:: Your objective ::
Wherever a line holds the word "then", copy that line from the data.

---------- Records shown

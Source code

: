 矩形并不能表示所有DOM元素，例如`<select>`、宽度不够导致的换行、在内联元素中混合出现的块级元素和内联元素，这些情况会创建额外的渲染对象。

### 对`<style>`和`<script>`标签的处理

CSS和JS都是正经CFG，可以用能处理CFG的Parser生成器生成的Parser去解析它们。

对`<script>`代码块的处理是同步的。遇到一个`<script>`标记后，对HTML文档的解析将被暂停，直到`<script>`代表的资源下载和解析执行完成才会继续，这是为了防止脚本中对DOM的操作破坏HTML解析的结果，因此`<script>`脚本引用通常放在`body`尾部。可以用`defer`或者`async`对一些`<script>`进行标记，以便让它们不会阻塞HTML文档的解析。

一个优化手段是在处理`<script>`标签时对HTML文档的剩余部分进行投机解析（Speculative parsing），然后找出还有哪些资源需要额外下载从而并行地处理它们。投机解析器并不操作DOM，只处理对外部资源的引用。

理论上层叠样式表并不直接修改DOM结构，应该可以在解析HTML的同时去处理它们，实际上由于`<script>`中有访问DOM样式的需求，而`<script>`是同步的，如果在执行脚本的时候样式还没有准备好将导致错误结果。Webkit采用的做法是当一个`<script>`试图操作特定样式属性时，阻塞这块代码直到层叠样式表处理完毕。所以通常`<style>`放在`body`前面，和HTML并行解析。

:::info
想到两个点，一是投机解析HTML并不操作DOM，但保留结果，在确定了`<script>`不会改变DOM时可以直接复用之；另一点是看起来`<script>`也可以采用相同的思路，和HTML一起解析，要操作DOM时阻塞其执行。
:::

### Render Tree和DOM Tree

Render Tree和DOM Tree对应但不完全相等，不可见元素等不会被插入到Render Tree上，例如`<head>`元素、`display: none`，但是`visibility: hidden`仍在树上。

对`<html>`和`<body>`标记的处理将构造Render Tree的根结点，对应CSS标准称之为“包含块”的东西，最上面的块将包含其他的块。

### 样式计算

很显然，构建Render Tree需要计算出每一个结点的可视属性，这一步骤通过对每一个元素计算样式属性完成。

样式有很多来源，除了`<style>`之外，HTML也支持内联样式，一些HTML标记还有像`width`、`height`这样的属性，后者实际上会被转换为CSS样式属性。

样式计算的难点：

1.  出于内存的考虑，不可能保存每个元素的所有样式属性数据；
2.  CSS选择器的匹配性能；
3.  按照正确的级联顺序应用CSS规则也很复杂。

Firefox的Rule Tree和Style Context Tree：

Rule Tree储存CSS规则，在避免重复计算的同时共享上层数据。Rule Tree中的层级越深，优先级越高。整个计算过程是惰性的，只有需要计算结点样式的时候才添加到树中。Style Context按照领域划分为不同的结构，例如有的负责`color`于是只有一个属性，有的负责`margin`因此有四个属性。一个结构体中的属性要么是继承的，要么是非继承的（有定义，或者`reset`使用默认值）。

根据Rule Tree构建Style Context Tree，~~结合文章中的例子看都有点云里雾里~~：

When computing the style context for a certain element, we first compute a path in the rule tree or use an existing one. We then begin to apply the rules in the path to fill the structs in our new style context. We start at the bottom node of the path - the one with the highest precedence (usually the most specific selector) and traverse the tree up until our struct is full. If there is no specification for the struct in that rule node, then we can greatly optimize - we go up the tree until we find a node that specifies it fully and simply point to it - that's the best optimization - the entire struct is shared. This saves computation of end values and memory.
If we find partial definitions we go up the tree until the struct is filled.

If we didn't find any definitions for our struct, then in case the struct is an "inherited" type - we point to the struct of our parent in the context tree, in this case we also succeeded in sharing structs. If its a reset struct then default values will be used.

--------------------
---------- Records shown

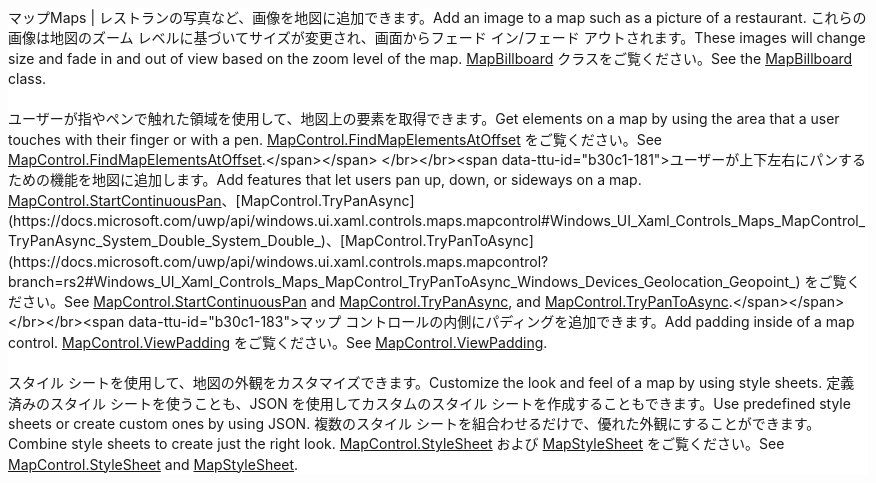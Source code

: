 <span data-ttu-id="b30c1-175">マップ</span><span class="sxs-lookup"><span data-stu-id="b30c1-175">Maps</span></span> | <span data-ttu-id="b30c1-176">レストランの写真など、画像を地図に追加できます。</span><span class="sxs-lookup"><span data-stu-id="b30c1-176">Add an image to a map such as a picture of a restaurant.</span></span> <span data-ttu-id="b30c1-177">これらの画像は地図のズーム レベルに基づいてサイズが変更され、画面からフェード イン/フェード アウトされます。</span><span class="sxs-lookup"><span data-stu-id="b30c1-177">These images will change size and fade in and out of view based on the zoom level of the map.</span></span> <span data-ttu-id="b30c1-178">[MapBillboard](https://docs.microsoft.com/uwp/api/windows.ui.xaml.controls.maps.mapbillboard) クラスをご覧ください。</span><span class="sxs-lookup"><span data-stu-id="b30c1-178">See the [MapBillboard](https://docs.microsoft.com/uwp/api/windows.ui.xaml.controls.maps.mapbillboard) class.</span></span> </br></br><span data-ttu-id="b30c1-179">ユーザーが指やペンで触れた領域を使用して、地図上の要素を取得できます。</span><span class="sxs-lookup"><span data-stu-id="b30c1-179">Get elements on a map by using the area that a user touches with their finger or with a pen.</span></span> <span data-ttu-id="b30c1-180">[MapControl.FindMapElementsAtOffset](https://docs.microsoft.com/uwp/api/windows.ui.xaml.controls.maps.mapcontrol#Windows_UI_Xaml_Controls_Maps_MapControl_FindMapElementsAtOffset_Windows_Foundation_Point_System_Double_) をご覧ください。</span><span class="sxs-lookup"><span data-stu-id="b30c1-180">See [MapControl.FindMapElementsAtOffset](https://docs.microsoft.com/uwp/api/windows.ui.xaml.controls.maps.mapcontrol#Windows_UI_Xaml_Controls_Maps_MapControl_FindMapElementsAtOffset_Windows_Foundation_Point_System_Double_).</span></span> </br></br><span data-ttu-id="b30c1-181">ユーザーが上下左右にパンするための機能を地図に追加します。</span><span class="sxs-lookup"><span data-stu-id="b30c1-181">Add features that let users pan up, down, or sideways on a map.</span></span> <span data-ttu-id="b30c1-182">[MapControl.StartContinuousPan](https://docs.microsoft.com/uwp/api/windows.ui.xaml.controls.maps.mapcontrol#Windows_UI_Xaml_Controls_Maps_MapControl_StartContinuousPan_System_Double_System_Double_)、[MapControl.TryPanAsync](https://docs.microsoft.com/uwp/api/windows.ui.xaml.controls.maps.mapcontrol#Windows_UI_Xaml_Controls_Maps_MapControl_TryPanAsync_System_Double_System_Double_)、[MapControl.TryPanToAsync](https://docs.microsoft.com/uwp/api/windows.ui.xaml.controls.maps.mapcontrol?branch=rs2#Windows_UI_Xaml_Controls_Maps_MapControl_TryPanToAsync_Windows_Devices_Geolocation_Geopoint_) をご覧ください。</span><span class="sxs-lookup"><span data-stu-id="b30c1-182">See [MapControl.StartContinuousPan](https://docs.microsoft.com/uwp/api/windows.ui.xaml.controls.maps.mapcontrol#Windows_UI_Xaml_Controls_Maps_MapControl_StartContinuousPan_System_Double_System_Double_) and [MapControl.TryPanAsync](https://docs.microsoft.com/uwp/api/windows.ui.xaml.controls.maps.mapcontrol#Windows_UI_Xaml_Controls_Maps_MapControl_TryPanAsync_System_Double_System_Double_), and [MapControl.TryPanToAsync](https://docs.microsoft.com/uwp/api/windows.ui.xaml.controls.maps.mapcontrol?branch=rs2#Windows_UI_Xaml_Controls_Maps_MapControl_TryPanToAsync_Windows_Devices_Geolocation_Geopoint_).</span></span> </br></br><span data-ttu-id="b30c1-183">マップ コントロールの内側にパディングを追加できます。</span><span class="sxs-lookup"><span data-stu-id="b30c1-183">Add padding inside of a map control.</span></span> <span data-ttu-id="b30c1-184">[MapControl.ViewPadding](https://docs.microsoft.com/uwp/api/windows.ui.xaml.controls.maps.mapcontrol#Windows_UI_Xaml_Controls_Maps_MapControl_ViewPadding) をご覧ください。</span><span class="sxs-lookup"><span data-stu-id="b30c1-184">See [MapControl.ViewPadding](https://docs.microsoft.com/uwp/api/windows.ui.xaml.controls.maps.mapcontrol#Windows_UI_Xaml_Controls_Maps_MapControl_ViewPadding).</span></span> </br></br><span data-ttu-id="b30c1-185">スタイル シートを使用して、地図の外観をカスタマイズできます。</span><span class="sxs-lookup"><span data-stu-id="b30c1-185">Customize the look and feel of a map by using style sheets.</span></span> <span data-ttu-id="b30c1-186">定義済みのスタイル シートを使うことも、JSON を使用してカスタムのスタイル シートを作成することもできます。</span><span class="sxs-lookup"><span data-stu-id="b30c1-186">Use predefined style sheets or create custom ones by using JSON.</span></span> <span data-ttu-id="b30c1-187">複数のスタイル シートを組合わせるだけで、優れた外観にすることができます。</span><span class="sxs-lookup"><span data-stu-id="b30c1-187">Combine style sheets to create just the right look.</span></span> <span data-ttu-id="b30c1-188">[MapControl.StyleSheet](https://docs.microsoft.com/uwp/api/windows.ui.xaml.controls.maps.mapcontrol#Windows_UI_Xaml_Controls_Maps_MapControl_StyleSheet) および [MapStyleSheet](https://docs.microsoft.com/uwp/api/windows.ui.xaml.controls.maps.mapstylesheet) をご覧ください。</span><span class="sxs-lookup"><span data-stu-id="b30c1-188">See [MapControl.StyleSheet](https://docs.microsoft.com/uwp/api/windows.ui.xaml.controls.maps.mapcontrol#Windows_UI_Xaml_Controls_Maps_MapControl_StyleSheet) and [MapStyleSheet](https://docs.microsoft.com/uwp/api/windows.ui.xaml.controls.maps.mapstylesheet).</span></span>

--------------------

:: Exercise response ::
When computing the style context for a certain element, we first compute a path in the rule tree or use an existing one. We then begin to apply the rules in the path to fill the structs in our new style context. We start at the bottom node of the path - the one with the highest precedence (usually the most specific selector) and traverse the tree up until our struct is full. If there is no specification for the struct in that rule node, then we can greatly optimize - we go up the tree until we find a node that specifies it fully and simply point to it - that's the best optimization - the entire struct is shared. This saves computation of end values and memory.
If we didn't find any definitions for our struct, then in case the struct is an "inherited" type - we point to the struct of our parent in the context tree, in this case we also succeeded in sharing structs. If its a reset struct then default values will be used.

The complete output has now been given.